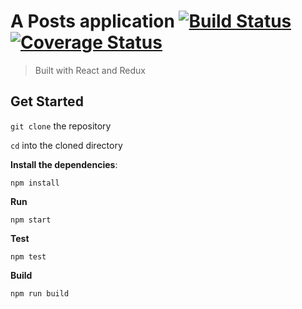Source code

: # A Posts application [![Build Status](https://travis-ci.org/kwood15/posts-redux-app.svg?branch=master)](https://travis-ci.org/kwood15/posts-redux-app) [![Coverage Status](https://coveralls.io/repos/github/kwood15/posts-redux-app/badge.svg?branch=master&&kill_cache=1)](https://coveralls.io/github/kwood15/posts-redux-app?branch=master)
> Built with React and Redux

## Get Started

`git clone` the repository

`cd` into the cloned directory



**Install the dependencies**:
```
npm install
``` 

**Run**
```
npm start
``` 

**Test**
```
npm test
```

**Build**
```
npm run build
``` 

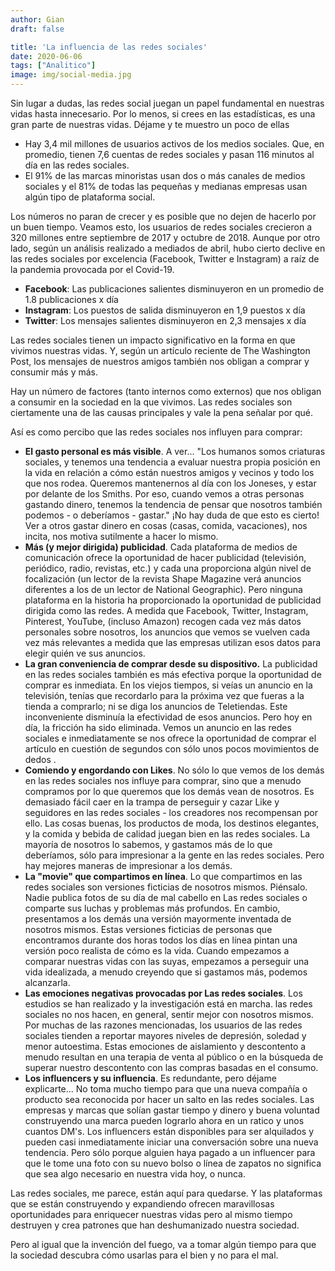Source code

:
 ```yaml
--- 
author: Gian
draft: false

title: 'La influencia de las redes sociales'
date: 2020-06-06
tags: ["Analitico"]
image: img/social-media.jpg
---
```

Sin lugar a dudas, las redes social juegan un papel fundamental en nuestras vidas hasta innecesario. Por lo menos, si crees en las estadísticas, es una gran parte de nuestras vidas. Déjame y te muestro un poco de ellas

- Hay 3,4 mil millones de usuarios activos de los medios sociales. Que, en promedio, tienen 7,6 cuentas de redes sociales y pasan 116 minutos al día en las redes sociales.
- El 91% de las marcas minoristas usan dos o más canales de medios sociales y el 81% de todas las pequeñas y medianas empresas usan algún tipo de plataforma social.

Los números no paran de crecer y es posible que no dejen de hacerlo por un buen tiempo. Veamos esto, los usuarios de redes sociales crecieron a 320 millones entre septiembre de 2017 y octubre de 2018. Aunque por otro lado, según un análisis realizado a mediados de abril, hubo cierto declive en las redes sociales por excelencia (Facebook, Twitter e Instagram) a raíz de la pandemia provocada por el Covid-19.

- **Facebook**: Las publicaciones salientes disminuyeron en un promedio de 1.8 publicaciones x día
- **Instagram**: Los puestos de salida disminuyeron en 1,9 puestos x día
- **Twitter**: Los mensajes salientes disminuyeron en 2,3 mensajes x día

Las redes sociales tienen un impacto significativo en la forma en que vivimos nuestras vidas. Y, según un artículo reciente de The Washington Post, los mensajes de nuestros amigos también nos obligan a comprar y consumir más y más.

Hay un número de factores (tanto internos como externos) que nos obligan a consumir en la sociedad en la que vivimos. Las redes sociales son ciertamente una de las causas principales y vale la pena señalar por qué.

Así es como percibo que las redes sociales nos influyen para comprar:

- **El gasto personal es más visible**. A ver... "Los humanos somos criaturas sociales, y tenemos una tendencia a evaluar nuestra propia posición en la vida en relación a cómo están nuestros amigos y vecinos y todo los que nos rodea. Queremos mantenernos al día con los Joneses, y estar por delante de los Smiths. Por eso, cuando vemos a otras personas gastando dinero, tenemos la tendencia de pensar que nosotros también podemos - o deberíamos - gastar." ¡No hay duda de que esto es cierto! Ver a otros gastar dinero en cosas (casas, comida, vacaciones), nos incita, nos motiva sutilmente a hacer lo mismo.
- **Más (y mejor dirigida) publicidad**. Cada plataforma de medios de comunicación ofrece la oportunidad de hacer publicidad (televisión, periódico, radio, revistas, etc.) y cada una proporciona algún nivel de focalización (un lector de la revista Shape Magazine verá anuncios diferentes a los de un lector de National Geographic). Pero ninguna plataforma en la historia ha proporcionado la oportunidad de publicidad dirigida como las redes. A medida que Facebook, Twitter, Instagram, Pinterest, YouTube, (incluso Amazon) recogen cada vez más datos personales sobre nosotros, los anuncios que vemos se vuelven cada vez más relevantes a medida que las empresas utilizan esos datos para elegir quién ve sus anuncios.
- **La gran conveniencia de comprar desde su dispositivo.** La publicidad en las redes sociales también es más efectiva porque la oportunidad de comprar es inmediata. En los viejos tiempos, si veías un anuncio en la televisión, tenías que recordarlo para la próxima vez que fueras a la tienda a comprarlo; ni se diga los anuncios de Teletiendas. Este inconveniente disminuía la efectividad de esos anuncios. Pero hoy en día, la fricción ha sido eliminada. Vemos un anuncio en las redes sociales e inmediatamente se nos ofrece la oportunidad de comprar el artículo en cuestión de segundos con sólo unos pocos movimientos de dedos .
- **Comiendo y engordando con Likes**. No sólo lo que vemos de los demás en las redes sociales nos influye para comprar, sino que a menudo compramos por lo que queremos que los demás vean de nosotros. Es demasiado fácil caer en la trampa de perseguir y cazar Like y seguidores en las redes sociales - los creadores nos recompensan por ello. Las cosas buenas, los productos de moda, los destinos elegantes, y la comida y bebida de calidad juegan bien en las redes sociales. La mayoría de nosotros lo sabemos, y gastamos más de lo que deberíamos, sólo para impresionar a la gente en las redes sociales. Pero hay mejores maneras de impresionar a los demás.
- **La "movie" que compartimos en línea**. Lo que compartimos en las redes sociales son versiones ficticias de nosotros mismos. Piénsalo. Nadie publica fotos de su día de mal cabello en Las redes sociales o comparte sus luchas y problemas más profundos. En cambio, presentamos a los demás una versión mayormente inventada de nosotros mismos. Estas versiones ficticias de personas que encontramos durante dos horas todos los días en línea pintan una versión poco realista de cómo es la vida. Cuando empezamos a comparar nuestras vidas con las suyas, empezamos a perseguir una vida idealizada, a menudo creyendo que si gastamos más, podemos alcanzarla.
- **Las emociones negativas provocadas por Las redes sociales**. Los estudios se han realizado y la investigación está en marcha. las redes sociales no nos hacen, en general, sentir mejor con nosotros mismos. Por muchas de las razones mencionadas, los usuarios de las redes sociales tienden a reportar mayores niveles de depresión, soledad y menor autoestima. Estas emociones de aislamiento y descontento a menudo resultan en una terapia de venta al público o en la búsqueda de superar nuestro descontento con las compras basadas en el consumo.
- **Los influencers y su influencia**. Es redundante, pero déjame explicarte... No toma mucho tiempo para que una nueva compañía o producto sea reconocida por hacer un salto en las redes sociales. Las empresas y marcas que solían gastar tiempo y dinero y buena voluntad construyendo una marca pueden lograrlo ahora en un ratico y unos cuantos DM's. Los influencers están disponibles para ser alquilados y pueden casi inmediatamente iniciar una conversación sobre una nueva tendencia. Pero sólo porque alguien haya pagado a un influencer para que le tome una foto con su nuevo bolso o línea de zapatos no significa que sea algo necesario en nuestra vida hoy, o nunca.

Las redes sociales, me parece, están aquí para quedarse. Y las plataformas que se están construyendo y expandiendo ofrecen maravillosas oportunidades para enriquecer nuestras vidas pero al mismo tiempo destruyen y crea patrones que han deshumanizado nuestra sociedad.

Pero al igual que la invención del fuego, va a tomar algún tiempo para que la sociedad descubra cómo usarlas para el bien y no para el mal.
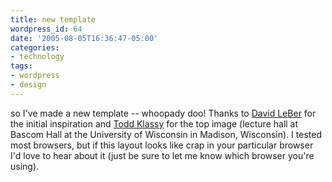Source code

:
 ```yaml
---
title: new template
wordpress_id: 64
date: '2005-08-05T16:36:47-05:00'
categories:
- technology
tags:
- wordpress
- design
---
```

so I've made a new template -- whoopady doo!  Thanks to [David LeBer][] for the initial inspiration and [Todd Klassy][]
for the top image (lecture hall at Bascom Hall at the University of Wisconsin in Madison, Wisconsin).  I tested most
browsers, but if this layout looks like crap in your particular browser I'd love to hear about it (just be sure to let
me know which browser you're using).

[David LeBer]: http://david.codeferous.com/
[Todd Klassy]: http://www.flickr.com/photos/latitudes/30612777/
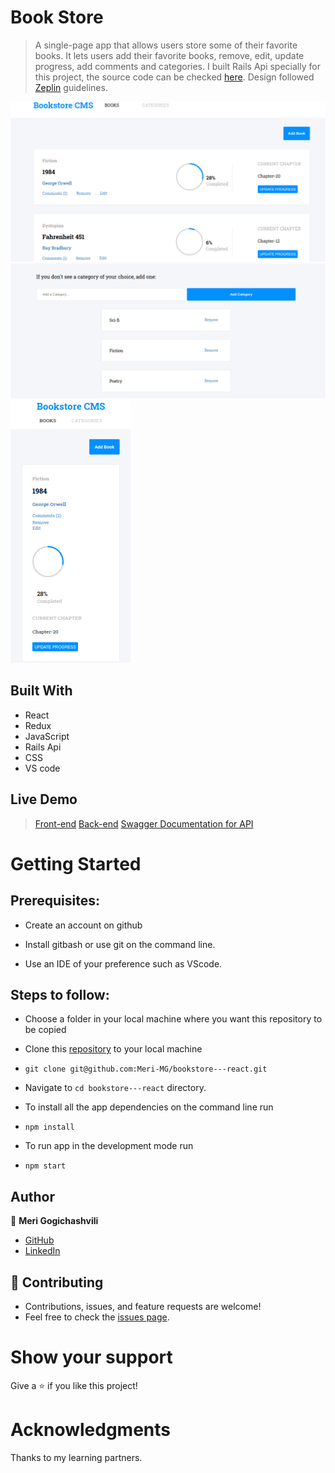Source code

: 
# Book Store

> A single-page app that allows users store some of their favorite books. It lets users add their favorite books, remove, edit, update progress, add comments and categories. I built Rails Api specially for this project, the source code can be checked [here](https://github.com/Meri-MG/bookstore---back-end).
> Design followed [Zeplin](https://app.zeplin.io/projects) guidelines.

![Bookstore](https://raw.githubusercontent.com/Meri-MG/bookstore---react/ruby_api/Bookstore.png)
![categories](https://raw.githubusercontent.com/Meri-MG/bookstore---react/ruby_api/categories.png)
![mobile](https://raw.githubusercontent.com/Meri-MG/bookstore---react/ruby_api/mobile.png)

## Built With

- React
- Redux
- JavaScript
- Rails Api
- CSS
- VS code

## Live Demo

> [Front-end](https://melodic-boba-111583.netlify.app/)
> [Back-end](https://protected-taiga-25036.herokuapp.com/api/v1/books)
> [Swagger Documentation for API](https://protected-taiga-25036.herokuapp.com/api-docs/index.html)


# Getting Started
## Prerequisites:


- Create an account on github

- Install gitbash or use git on the command line.

- Use an IDE of your preference such as VScode.

## Steps to follow:

- Choose a folder in your local machine where you want this repository to be copied

- Clone this [repository](https://github.com/Meri-MG/bookstore---react) to your local machine 
- ```
  git clone git@github.com:Meri-MG/bookstore---react.git
  ```

- Navigate to `cd bookstore---react`  directory.

- To install all the app dependencies on the command line run
- ```
  npm install
  ``` 
- To run app in the development mode run 
- ```
  npm start
  ```


## Author

:woman: **Meri Gogichashvili**

- [GitHub](https://github.com/Meri-MG)
- [LinkedIn](https://www.linkedin.com/in/meri-gogichashvili/)

## 🤝 Contributing
- Contributions, issues, and feature requests are welcome!
- Feel free to check the [issues page](https://github.com/Meri-MG/bookstore---react/issues).

# Show your support
Give a ⭐ if you like this project!

# Acknowledgments
Thanks to my learning partners.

_____

**EXERCISE AIM**. Go through the entries above and pull out each line with "según" in it.

**RESPONSE BOX**.
Los números no paran de crecer y es posible que no dejen de hacerlo por un buen tiempo. Veamos esto, los usuarios de redes sociales crecieron a 320 millones entre septiembre de 2017 y octubre de 2018. Aunque por otro lado, según un análisis realizado a mediados de abril, hubo cierto declive en las redes sociales por excelencia (Facebook, Twitter e Instagram) a raíz de la pandemia provocada por el Covid-19.
Las redes sociales tienen un impacto significativo en la forma en que vivimos nuestras vidas. Y, según un artículo reciente de The Washington Post, los mensajes de nuestros amigos también nos obligan a comprar y consumir más y más.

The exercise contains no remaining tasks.